What to produce>
An exact transcription of all the entries below is required.

=== The data ===

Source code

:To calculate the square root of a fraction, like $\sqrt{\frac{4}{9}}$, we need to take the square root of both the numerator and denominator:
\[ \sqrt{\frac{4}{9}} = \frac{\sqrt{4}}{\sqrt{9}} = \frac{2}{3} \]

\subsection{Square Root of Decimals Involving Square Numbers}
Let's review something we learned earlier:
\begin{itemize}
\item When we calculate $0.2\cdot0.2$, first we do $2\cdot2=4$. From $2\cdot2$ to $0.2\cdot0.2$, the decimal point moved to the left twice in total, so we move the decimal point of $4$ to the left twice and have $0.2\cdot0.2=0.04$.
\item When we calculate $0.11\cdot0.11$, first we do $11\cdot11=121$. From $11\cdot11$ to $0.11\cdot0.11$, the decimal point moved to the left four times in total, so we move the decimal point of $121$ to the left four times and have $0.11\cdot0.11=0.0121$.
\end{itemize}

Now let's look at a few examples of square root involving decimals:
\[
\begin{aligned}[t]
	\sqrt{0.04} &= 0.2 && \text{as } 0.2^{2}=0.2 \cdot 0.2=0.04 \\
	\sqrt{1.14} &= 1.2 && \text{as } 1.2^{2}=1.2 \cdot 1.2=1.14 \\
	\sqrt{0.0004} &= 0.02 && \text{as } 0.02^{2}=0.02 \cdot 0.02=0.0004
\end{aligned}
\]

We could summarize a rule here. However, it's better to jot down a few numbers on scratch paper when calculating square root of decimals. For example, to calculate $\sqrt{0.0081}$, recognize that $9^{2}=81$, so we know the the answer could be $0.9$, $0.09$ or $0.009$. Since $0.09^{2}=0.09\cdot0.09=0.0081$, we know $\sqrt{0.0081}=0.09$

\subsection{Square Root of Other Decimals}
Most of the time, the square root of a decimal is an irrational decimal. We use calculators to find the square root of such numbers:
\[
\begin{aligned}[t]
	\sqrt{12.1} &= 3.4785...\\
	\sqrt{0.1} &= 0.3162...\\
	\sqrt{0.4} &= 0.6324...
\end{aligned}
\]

===

Response box>
Source code

:To calculate the square root of a fraction, like $\sqrt{\frac{4}{9}}$, we need to take the square root of both the numerator and denominator:
\[ \sqrt{\frac{4}{9}} = \frac{\sqrt{4}}{\sqrt{9}} = \frac{2}{3} \]

\subsection{Square Root of Decimals Involving Square Numbers}
Let's review something we learned earlier:
\begin{itemize}
\item When we calculate $0.2\cdot0.2$, first we do $2\cdot2=4$. From $2\cdot2$ to $0.2\cdot0.2$, the decimal point moved to the left twice in total, so we move the decimal point of $4$ to the left twice and have $0.2\cdot0.2=0.04$.
\item When we calculate $0.11\cdot0.11$, first we do $11\cdot11=121$. From $11\cdot11$ to $0.11\cdot0.11$, the decimal point moved to the left four times in total, so we move the decimal point of $121$ to the left four times and have $0.11\cdot0.11=0.0121$.
\end{itemize}

Now let's look at a few examples of square root involving decimals:
\[
\begin{aligned}[t]
	\sqrt{0.04} &= 0.2 && \text{as } 0.2^{2}=0.2 \cdot 0.2=0.04 \\
	\sqrt{1.14} &= 1.2 && \text{as } 1.2^{2}=1.2 \cdot 1.2=1.14 \\
	\sqrt{0.0004} &= 0.02 && \text{as } 0.02^{2}=0.02 \cdot 0.02=0.0004
\end{aligned}
\]

We could summarize a rule here. However, it's better to jot down a few numbers on scratch paper when calculating square root of decimals. For example, to calculate $\sqrt{0.0081}$, recognize that $9^{2}=81$, so we know the the answer could be $0.9$, $0.09$ or $0.009$. Since $0.09^{2}=0.09\cdot0.09=0.0081$, we know $\sqrt{0.0081}=0.09$

\subsection{Square Root of Other Decimals}
Most of the time, the square root of a decimal is an irrational decimal. We use calculators to find the square root of such numbers:
\[
\begin{aligned}[t]
	\sqrt{12.1} &= 3.4785...\\
	\sqrt{0.1} &= 0.3162...\\
	\sqrt{0.4} &= 0.6324...
\end{aligned}
\]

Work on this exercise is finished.